Working data –
*** Block opens ***
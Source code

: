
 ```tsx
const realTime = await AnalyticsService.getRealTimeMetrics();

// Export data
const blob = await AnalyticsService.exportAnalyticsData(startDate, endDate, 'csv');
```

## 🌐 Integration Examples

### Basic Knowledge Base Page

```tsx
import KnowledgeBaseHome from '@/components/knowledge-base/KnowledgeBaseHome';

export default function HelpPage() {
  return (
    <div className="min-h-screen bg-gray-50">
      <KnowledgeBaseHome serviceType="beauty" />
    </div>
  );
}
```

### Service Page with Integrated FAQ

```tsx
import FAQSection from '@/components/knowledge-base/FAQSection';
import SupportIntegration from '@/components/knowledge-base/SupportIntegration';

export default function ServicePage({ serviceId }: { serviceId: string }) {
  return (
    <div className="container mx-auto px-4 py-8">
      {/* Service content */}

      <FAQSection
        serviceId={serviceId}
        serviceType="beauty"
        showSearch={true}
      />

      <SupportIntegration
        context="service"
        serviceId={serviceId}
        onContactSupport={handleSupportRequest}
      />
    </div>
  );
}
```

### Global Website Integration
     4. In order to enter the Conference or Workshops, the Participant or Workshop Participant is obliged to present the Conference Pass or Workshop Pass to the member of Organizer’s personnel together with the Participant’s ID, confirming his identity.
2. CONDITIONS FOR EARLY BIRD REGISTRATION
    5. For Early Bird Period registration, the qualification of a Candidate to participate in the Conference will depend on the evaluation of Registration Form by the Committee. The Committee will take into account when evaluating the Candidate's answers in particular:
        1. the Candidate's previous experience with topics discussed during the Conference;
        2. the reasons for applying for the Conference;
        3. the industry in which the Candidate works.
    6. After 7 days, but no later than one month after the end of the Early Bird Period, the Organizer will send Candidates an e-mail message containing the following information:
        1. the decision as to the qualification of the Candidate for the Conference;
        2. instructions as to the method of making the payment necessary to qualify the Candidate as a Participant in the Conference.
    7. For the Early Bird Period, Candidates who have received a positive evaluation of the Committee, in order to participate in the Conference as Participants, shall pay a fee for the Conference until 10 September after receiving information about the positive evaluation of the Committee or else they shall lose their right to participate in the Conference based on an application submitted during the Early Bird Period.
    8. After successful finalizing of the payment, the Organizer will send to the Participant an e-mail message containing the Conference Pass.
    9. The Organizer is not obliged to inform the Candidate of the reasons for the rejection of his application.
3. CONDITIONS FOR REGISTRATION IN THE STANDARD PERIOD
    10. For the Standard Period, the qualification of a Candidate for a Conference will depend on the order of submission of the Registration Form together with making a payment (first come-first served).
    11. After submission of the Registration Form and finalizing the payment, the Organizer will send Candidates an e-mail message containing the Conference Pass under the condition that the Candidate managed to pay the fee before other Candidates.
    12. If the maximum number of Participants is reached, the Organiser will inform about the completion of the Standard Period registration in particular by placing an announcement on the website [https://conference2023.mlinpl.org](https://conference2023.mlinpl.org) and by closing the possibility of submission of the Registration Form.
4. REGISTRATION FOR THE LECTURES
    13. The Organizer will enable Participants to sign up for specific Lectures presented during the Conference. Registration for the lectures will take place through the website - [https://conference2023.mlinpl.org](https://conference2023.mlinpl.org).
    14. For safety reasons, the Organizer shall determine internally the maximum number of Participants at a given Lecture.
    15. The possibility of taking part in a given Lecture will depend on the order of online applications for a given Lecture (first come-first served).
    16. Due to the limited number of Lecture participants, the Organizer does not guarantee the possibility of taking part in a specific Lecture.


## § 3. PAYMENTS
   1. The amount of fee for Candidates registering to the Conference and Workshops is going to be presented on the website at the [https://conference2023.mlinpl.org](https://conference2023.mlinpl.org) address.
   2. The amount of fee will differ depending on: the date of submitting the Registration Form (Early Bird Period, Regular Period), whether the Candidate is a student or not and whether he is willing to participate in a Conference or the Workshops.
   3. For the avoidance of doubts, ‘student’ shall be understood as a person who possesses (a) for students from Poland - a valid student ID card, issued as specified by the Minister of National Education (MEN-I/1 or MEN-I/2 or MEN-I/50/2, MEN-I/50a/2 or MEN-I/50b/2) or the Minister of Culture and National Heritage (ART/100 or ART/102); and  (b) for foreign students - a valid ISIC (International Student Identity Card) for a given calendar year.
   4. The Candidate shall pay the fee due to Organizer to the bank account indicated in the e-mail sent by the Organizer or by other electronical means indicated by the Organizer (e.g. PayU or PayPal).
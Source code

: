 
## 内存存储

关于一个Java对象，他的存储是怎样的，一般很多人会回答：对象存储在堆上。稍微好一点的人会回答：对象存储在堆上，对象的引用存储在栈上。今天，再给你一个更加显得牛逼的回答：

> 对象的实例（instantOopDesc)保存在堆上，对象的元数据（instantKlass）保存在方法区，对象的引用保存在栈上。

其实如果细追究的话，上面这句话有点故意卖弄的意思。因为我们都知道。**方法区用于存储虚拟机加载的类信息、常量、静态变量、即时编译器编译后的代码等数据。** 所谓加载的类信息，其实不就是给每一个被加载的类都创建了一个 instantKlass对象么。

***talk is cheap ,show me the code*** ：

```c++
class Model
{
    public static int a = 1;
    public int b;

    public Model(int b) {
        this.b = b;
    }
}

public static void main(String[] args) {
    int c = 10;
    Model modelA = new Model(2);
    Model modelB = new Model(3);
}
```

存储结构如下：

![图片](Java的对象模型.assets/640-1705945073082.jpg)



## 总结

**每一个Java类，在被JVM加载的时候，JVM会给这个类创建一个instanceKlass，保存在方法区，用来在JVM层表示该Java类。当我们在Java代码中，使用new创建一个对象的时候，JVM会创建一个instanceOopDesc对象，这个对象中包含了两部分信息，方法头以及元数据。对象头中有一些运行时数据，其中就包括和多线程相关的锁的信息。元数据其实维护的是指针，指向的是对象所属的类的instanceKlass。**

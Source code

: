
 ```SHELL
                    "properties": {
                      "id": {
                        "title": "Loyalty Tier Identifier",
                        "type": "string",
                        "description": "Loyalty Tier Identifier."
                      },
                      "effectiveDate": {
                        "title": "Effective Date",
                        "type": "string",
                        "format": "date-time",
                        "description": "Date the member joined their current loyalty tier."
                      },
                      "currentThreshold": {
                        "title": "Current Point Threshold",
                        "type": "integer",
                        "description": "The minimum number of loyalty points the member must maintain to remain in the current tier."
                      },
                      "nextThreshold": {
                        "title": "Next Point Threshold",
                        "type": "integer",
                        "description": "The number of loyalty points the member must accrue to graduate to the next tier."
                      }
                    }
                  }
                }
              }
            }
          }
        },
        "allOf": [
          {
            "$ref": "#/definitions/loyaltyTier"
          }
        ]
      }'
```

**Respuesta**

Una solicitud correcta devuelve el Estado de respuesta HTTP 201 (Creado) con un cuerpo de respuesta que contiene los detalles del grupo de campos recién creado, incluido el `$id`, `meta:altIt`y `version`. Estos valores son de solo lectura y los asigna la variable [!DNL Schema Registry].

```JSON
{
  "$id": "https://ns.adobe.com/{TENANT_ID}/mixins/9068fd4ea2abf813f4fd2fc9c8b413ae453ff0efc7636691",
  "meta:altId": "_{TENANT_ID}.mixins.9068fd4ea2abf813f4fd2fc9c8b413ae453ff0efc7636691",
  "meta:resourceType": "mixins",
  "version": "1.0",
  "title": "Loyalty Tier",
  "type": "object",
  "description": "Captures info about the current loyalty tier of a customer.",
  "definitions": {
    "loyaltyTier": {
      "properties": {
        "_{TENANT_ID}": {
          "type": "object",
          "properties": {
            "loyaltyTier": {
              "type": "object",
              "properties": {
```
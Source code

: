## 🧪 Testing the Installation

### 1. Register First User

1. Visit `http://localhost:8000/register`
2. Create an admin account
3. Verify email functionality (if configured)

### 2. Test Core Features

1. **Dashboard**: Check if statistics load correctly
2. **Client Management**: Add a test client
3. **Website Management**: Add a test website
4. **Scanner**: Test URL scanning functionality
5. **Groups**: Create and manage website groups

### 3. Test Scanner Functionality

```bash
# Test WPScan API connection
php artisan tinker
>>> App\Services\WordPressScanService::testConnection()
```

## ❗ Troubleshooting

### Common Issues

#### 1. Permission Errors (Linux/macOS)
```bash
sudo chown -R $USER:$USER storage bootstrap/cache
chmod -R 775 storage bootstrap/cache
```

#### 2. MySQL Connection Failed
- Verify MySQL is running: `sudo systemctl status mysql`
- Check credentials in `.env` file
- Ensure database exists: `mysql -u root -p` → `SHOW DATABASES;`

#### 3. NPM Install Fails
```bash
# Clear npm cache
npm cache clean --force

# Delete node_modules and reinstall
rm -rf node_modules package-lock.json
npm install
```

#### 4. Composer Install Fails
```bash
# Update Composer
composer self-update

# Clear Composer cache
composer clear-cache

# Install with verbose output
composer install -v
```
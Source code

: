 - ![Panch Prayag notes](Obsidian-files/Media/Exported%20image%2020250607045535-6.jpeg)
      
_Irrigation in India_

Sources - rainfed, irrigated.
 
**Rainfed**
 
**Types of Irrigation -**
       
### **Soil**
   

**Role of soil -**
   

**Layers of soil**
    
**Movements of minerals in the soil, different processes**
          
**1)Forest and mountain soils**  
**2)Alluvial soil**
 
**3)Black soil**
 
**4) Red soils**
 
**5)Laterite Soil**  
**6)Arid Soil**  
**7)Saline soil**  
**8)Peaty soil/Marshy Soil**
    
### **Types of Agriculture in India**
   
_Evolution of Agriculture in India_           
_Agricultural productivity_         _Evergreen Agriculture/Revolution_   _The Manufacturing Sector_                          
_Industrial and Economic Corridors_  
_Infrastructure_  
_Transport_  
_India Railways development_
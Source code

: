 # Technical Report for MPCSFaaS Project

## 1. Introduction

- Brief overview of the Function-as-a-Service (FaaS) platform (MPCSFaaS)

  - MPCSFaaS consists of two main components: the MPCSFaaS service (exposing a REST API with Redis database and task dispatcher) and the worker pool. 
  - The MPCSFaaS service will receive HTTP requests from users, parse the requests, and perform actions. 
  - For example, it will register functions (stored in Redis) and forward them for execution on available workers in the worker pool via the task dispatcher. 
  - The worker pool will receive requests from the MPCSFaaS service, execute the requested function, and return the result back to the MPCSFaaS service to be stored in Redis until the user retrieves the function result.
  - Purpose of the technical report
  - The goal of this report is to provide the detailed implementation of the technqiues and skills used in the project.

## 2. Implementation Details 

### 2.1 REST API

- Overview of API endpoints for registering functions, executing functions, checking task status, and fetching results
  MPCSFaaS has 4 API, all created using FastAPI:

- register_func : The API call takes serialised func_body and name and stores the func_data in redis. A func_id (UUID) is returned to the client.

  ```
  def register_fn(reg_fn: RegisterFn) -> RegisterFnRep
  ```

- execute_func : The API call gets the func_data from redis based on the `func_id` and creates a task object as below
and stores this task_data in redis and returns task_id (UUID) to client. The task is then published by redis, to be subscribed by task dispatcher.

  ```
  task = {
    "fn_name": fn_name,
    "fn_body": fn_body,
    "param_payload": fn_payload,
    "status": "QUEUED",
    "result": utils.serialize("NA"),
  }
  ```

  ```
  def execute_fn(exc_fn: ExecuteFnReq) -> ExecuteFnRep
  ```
*** Block closes ***
Action item – Transcribe, exactly and without additions, the lines of the records above, beginning with the line that contains "12. If the maximum" and ending with the line that contains "15. The possibility", both included.

Your response –
    12. If the maximum number of Participants is reached, the Organiser will inform about the completion of the Standard Period registration in particular by placing an announcement on the website [https://conference2023.mlinpl.org](https://conference2023.mlinpl.org) and by closing the possibility of submission of the Registration Form.
4. REGISTRATION FOR THE LECTURES
    13. The Organizer will enable Participants to sign up for specific Lectures presented during the Conference. Registration for the lectures will take place through the website - [https://conference2023.mlinpl.org](https://conference2023.mlinpl.org).
    14. For safety reasons, the Organizer shall determine internally the maximum number of Participants at a given Lecture.
    15. The possibility of taking part in a given Lecture will depend on the order of online applications for a given Lecture (first come-first served).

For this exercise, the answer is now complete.